● **Material for this task**

-=-=-

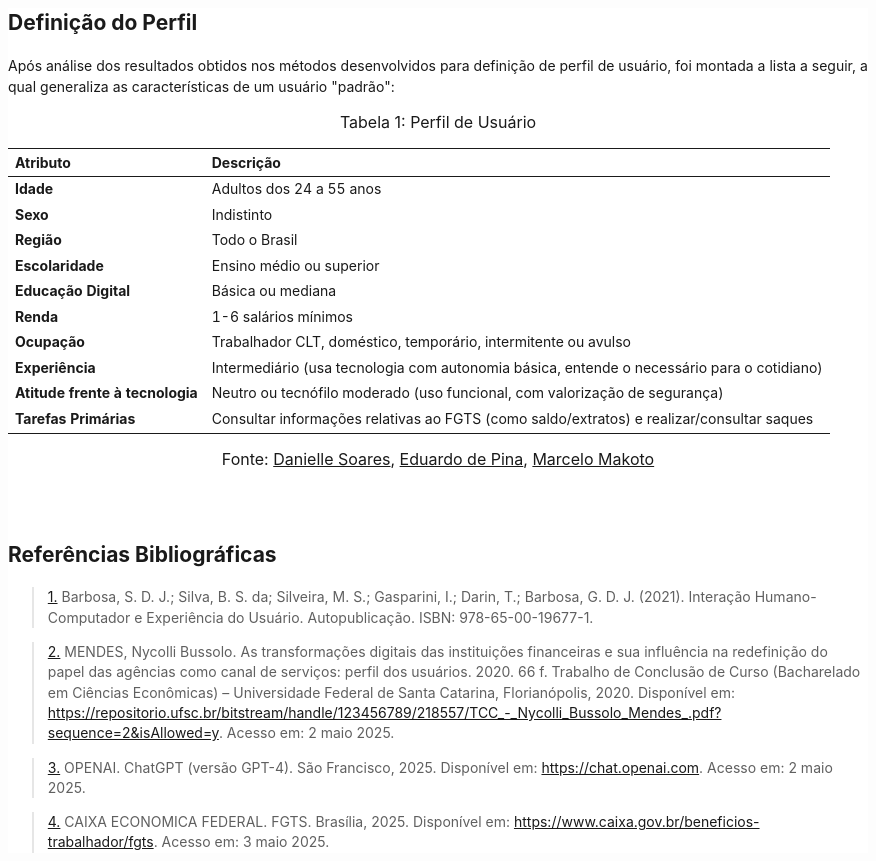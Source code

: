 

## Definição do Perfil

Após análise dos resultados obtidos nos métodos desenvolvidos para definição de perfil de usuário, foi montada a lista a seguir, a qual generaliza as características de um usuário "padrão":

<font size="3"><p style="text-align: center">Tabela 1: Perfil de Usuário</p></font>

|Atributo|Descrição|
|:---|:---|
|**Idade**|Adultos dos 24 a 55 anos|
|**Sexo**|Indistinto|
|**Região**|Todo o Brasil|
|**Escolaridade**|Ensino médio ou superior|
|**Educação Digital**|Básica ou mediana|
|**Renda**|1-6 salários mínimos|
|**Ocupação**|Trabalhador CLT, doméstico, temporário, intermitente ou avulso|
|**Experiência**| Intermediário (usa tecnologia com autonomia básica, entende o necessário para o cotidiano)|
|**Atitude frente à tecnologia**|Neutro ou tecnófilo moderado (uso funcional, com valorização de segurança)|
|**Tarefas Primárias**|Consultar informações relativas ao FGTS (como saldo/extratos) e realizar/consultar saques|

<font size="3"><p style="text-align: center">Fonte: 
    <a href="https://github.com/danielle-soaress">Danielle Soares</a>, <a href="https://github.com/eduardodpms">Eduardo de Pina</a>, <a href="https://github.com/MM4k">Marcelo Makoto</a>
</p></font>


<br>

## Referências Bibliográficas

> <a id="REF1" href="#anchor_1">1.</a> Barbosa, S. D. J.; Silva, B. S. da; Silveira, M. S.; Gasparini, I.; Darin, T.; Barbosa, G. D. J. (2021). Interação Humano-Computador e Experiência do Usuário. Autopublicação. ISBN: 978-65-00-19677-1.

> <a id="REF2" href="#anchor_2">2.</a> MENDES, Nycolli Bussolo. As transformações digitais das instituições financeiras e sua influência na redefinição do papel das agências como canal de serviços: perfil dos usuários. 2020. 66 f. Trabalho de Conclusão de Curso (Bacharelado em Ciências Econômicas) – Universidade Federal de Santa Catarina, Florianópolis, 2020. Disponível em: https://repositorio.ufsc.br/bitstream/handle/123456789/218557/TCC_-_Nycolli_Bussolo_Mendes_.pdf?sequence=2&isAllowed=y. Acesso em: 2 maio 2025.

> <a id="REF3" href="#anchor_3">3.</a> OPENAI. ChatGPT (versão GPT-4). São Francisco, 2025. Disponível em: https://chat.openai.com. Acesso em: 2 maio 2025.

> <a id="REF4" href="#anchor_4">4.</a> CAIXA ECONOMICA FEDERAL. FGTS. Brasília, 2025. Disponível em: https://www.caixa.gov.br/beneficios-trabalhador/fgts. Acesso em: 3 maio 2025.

-=-=-

● **Exercise goal**
Everything in the listing above, apart from its pictures, must be repeated exactly.

● **Reply to the task**
Source code

: 

## Definição do Perfil

Após análise dos resultados obtidos nos métodos desenvolvidos para definição de perfil de usuário, foi montada a lista a seguir, a qual generaliza as características de um usuário "padrão":

<font size="3"><p style="text-align: center">Tabela 1: Perfil de Usuário</p></font>

|Atributo|Descrição|
|:---|:---|
|**Idade**|Adultos dos 24 a 55 anos|
|**Sexo**|Indistinto|
|**Região**|Todo o Brasil|
|**Escolaridade**|Ensino médio ou superior|
|**Educação Digital**|Básica ou mediana|
|**Renda**|1-6 salários mínimos|
|**Ocupação**|Trabalhador CLT, doméstico, temporário, intermitente ou avulso|
|**Experiência**| Intermediário (usa tecnologia com autonomia básica, entende o necessário para o cotidiano)|
|**Atitude frente à tecnologia**|Neutro ou tecnófilo moderado (uso funcional, com valorização de segurança)|
|**Tarefas Primárias**|Consultar informações relativas ao FGTS (como saldo/extratos) e realizar/consultar saques|

<font size="3"><p style="text-align: center">Fonte: 
    <a href="https://github.com/danielle-soaress">Danielle Soares</a>, <a href="https://github.com/eduardodpms">Eduardo de Pina</a>, <a href="https://github.com/MM4k">Marcelo Makoto</a>
</p></font>


<br>

## Referências Bibliográficas

> <a id="REF1" href="#anchor_1">1.</a> Barbosa, S. D. J.; Silva, B. S. da; Silveira, M. S.; Gasparini, I.; Darin, T.; Barbosa, G. D. J. (2021). Interação Humano-Computador e Experiência do Usuário. Autopublicação. ISBN: 978-65-00-19677-1.

> <a id="REF2" href="#anchor_2">2.</a> MENDES, Nycolli Bussolo. As transformações digitais das instituições financeiras e sua influência na redefinição do papel das agências como canal de serviços: perfil dos usuários. 2020. 66 f. Trabalho de Conclusão de Curso (Bacharelado em Ciências Econômicas) – Universidade Federal de Santa Catarina, Florianópolis, 2020. Disponível em: https://repositorio.ufsc.br/bitstream/handle/123456789/218557/TCC_-_Nycolli_Bussolo_Mendes_.pdf?sequence=2&isAllowed=y. Acesso em: 2 maio 2025.

> <a id="REF3" href="#anchor_3">3.</a> OPENAI. ChatGPT (versão GPT-4). São Francisco, 2025. Disponível em: https://chat.openai.com. Acesso em: 2 maio 2025.

> <a id="REF4" href="#anchor_4">4.</a> CAIXA ECONOMICA FEDERAL. FGTS. Brasília, 2025. Disponível em: https://www.caixa.gov.br/beneficios-trabalhador/fgts. Acesso em: 3 maio 2025.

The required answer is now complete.